→ Assignment: When the word "pipeline" shows up in a line of the records below, copy that line.

Data records
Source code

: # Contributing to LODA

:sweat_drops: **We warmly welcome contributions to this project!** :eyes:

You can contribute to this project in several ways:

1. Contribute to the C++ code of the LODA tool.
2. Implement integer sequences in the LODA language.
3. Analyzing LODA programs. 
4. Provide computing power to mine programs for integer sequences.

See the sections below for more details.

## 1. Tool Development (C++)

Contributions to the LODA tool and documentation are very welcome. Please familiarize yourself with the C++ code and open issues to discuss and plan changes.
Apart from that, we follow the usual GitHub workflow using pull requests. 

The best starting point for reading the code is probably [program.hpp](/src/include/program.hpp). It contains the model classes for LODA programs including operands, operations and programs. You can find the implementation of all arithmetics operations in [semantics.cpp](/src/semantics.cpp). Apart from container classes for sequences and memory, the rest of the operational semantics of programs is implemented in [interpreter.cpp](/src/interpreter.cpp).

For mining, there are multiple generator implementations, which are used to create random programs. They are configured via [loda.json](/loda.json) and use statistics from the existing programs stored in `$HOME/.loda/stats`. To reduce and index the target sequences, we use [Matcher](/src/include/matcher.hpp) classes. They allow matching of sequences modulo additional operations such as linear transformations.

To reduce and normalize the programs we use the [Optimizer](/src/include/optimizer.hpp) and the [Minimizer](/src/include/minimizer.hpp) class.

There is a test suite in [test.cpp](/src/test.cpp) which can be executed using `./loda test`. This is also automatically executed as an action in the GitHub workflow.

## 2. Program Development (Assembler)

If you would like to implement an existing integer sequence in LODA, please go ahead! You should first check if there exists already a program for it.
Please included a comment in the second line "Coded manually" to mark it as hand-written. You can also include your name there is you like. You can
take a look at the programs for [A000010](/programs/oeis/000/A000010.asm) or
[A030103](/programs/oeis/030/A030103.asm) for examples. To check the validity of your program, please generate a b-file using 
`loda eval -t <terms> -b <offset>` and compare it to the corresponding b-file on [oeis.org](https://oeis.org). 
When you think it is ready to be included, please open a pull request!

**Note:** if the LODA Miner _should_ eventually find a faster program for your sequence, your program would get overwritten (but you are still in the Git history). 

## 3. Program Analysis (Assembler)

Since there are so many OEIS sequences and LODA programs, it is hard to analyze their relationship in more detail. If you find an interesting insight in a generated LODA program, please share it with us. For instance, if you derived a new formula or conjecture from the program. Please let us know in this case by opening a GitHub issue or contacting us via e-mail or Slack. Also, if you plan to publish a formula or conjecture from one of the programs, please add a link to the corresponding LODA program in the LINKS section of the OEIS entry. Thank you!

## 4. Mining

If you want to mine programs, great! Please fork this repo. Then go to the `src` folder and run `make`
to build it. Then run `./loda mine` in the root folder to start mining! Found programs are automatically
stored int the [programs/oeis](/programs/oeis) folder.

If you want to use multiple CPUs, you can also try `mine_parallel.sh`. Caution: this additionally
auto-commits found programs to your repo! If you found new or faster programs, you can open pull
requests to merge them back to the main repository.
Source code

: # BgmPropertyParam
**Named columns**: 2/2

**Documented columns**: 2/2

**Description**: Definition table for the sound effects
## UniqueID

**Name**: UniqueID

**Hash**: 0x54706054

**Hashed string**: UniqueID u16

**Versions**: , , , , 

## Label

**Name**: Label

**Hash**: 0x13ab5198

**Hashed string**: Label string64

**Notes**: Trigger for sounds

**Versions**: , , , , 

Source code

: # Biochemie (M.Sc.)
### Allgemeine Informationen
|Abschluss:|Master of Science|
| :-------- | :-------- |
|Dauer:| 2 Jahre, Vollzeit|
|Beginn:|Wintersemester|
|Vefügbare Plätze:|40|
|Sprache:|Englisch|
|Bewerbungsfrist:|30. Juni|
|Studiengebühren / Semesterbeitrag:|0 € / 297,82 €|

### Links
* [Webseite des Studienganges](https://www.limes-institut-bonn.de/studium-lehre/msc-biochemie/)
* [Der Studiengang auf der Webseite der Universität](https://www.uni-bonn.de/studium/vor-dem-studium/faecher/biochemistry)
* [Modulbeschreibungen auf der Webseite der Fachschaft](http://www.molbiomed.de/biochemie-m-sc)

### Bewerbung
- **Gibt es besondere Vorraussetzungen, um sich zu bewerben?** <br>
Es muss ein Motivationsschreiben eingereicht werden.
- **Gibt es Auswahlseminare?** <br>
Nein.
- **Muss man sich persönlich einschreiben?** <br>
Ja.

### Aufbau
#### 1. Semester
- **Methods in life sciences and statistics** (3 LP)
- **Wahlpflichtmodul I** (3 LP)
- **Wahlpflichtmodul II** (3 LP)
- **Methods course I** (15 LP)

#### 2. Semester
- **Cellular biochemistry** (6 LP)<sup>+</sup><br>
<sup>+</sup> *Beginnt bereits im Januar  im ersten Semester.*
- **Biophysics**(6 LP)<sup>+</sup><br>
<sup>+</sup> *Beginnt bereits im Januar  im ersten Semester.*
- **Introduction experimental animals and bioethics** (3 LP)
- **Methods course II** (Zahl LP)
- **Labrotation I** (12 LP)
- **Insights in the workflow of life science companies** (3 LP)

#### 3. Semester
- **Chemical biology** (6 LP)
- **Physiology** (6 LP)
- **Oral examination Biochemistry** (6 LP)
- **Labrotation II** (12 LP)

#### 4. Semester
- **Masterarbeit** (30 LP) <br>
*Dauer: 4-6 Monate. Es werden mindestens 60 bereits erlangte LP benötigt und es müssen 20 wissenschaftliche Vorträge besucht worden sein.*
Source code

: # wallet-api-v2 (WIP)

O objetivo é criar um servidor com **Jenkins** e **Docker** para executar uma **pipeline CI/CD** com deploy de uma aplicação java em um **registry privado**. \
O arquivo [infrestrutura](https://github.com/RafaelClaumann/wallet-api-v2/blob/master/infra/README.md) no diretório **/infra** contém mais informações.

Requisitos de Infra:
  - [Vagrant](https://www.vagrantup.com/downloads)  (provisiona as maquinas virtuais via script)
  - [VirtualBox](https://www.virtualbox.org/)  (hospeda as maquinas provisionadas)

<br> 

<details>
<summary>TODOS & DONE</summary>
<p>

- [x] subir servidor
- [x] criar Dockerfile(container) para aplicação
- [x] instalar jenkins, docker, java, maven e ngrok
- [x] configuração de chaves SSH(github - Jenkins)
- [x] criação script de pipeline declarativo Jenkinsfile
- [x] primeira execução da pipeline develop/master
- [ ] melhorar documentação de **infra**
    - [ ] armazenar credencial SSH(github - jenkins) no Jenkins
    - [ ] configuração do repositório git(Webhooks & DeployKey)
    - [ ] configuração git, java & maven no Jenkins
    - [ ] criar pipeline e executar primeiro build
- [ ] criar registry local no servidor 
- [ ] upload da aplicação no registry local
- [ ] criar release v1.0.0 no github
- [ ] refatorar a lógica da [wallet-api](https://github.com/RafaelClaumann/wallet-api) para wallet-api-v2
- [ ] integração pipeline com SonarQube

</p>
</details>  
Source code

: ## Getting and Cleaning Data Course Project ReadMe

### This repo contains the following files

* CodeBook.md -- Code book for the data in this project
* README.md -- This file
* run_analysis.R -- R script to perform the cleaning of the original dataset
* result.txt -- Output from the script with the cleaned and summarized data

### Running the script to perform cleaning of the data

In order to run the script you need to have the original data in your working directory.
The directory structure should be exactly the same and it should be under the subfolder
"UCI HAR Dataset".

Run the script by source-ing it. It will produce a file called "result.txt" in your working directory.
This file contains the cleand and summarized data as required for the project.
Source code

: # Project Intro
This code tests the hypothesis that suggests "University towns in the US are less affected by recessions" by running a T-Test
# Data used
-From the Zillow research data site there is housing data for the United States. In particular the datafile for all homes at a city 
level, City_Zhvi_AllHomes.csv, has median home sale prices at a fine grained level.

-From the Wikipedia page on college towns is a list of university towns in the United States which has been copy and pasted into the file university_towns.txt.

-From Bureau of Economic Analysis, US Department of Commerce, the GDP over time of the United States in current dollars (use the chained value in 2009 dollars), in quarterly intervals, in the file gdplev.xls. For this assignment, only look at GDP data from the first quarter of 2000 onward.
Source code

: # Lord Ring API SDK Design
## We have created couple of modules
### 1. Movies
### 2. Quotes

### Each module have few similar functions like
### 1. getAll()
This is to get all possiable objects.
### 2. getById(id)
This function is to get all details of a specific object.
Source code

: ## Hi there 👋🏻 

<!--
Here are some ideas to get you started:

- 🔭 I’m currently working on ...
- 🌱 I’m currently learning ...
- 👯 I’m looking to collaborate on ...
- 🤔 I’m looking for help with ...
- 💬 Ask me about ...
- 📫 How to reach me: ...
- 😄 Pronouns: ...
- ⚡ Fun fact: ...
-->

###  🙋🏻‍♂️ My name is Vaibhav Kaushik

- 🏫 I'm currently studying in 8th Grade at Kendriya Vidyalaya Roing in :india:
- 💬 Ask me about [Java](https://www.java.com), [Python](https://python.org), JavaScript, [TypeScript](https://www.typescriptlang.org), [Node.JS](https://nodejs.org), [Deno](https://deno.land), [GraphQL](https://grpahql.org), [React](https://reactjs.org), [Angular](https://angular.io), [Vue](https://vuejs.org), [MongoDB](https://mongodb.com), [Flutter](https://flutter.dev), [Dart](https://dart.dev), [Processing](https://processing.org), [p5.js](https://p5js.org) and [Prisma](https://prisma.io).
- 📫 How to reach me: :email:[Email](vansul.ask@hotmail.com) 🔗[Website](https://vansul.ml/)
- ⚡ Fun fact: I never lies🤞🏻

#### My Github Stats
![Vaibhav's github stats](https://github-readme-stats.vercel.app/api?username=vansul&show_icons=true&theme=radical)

→ Response:
O objetivo é criar um servidor com **Jenkins** e **Docker** para executar uma **pipeline CI/CD** com deploy de uma aplicação java em um **registry privado**. \
- [x] criação script de pipeline declarativo Jenkinsfile
- [x] primeira execução da pipeline develop/master
    - [ ] criar pipeline e executar primeiro build
- [ ] integração pipeline com SonarQube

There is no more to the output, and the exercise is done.